Introduction of Data Integration

Last Update:2020-06-17 Source: Internet

Author: User

Keywords data integration data integration techniques data integration meaning

Developer on Alibaba Coud: Build your first app with APIs, SDKs, and tutorials on the Alibaba Cloud. Read more ＞

Data integration content

Definition: Data integration is to integrate interrelated distributed heterogeneous data sources, so that users can access these data sources in a transparent manner.
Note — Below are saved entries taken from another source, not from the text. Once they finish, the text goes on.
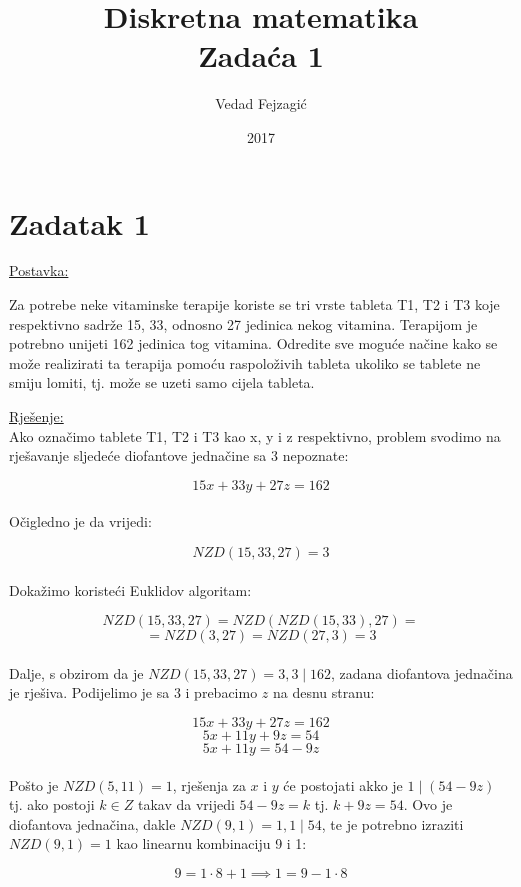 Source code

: \documentclass[12pt]{article}
\title{
  Diskretna matematika\\
  \large Zadaća 1 \\}
\author{Vedad Fejzagić}
\date{2017}
\begin{document}
\maketitle

\newpage

\section*{Zadatak 1\label{Z1}}

\underline{Postavka:}

Za potrebe neke vitaminske terapije koriste se tri vrste tableta T1, T2 i T3 koje respektivno sadrže 15, 33, odnosno 27 jedinica nekog vitamina. Terapijom je potrebno unijeti 162 jedinica tog vitamina. Odredite sve moguće načine kako se može realizirati ta terapija pomoću raspoloživih tableta ukoliko se tablete ne smiju lomiti, tj. može se uzeti samo cijela tableta.

\underline{Rješenje:}\\

\hspace{0.65cm}Ako označimo tablete T1, T2 i T3 kao x, y i z respektivno, problem svodimo na rješavanje sljedeće diofantove jednačine sa 3 nepoznate:

$$15x + 33y + 27z = 162$$\\

Očigledno je da vrijedi:

$$NZD(15, 33, 27) = 3$$\\

Dokažimo koristeći Euklidov algoritam:

$$NZD(15, 33, 27) = NZD(NZD(15, 33), 27) =$$ 
$$= NZD(3, 27) = NZD(27, 3) = 3$$\\

Dalje, s obzirom da je $NZD(15, 33, 27) = 3, 3 \mid 162$, zadana diofantova jednačina je rješiva. Podijelimo je sa $3$ i prebacimo $z$ na desnu stranu:

$$15x + 33y + 27z = 162$$
$$5x + 11y + 9z = 54$$
$$5x + 11y = 54 - 9z$$\\

Pošto je $NZD(5, 11) = 1$, rješenja za $x$ i $y$ će postojati akko je $1 \mid (54 - 9z)$ tj. ako postoji $k\in Z$ takav da vrijedi $54 - 9z = k$ tj. $k + 9z = 54$. Ovo je diofantova jednačina, dakle $NZD(9, 1) = 1, 1 \mid 54$, te je potrebno izraziti $NZD(9, 1) = 1$ kao linearnu kombinaciju 9 i 1:

$$9 = 1 \cdot 8 + 1 \implies 1 = 9 - 1 \cdot 8$$\\
\end{document}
Integration refers to maintaining the overall data consistency of the data source and improving the efficiency of information sharing and utilization;

The transparent method means that users do not need to care about how to access data from heterogeneous data sources, but only care about what data is accessed in which way.

Difficulties in data integration:

(1) Heterogeneity: The integrated data source is usually developed independently, and the data model is heterogeneous, which brings great difficulties to integration. These heterogeneities are mainly manifested in: data semantics, the expression form of the same semantic data, the use environment of data sources, etc.

(2) Distribution: The data sources are distributed in different places, and rely on the network to transmit data. This has the problems of network transmission performance and security.

(3) Autonomy: Each data source has strong autonomy. They can change their own structure and data without notifying the integrated system, which challenges the robustness of the data integration system.

Data integration method:

1. Pattern integration method:

When building an integrated system, the data views of each data source are integrated into a global mode, allowing users to transparently access the data of each data source according to the global mode. The global model describes the structure, semantics, and operations of data shared by data sources. Users submit requests directly on the basis of the global model. The data integration system processes these requests and converts them into requests that can be executed by various data sources based on the local data view. The characteristic of the pattern integration method is to directly provide users with transparent data access methods.

Mode integration needs to solve two basic problems: construct the mapping relationship between the global mode and the data source data view; handle user query requests based on the global mode.

Federated database and middleware integration methods are the two typical model integration methods.

Federated database is a pattern integration method adopted by early people. The data sources in the federated database share some of their own data patterns to form a federated pattern. Federal database systems can be divided into two categories according to the degree of integration: the use of tightly coupled federal database systems and the use of loosely coupled federal database systems.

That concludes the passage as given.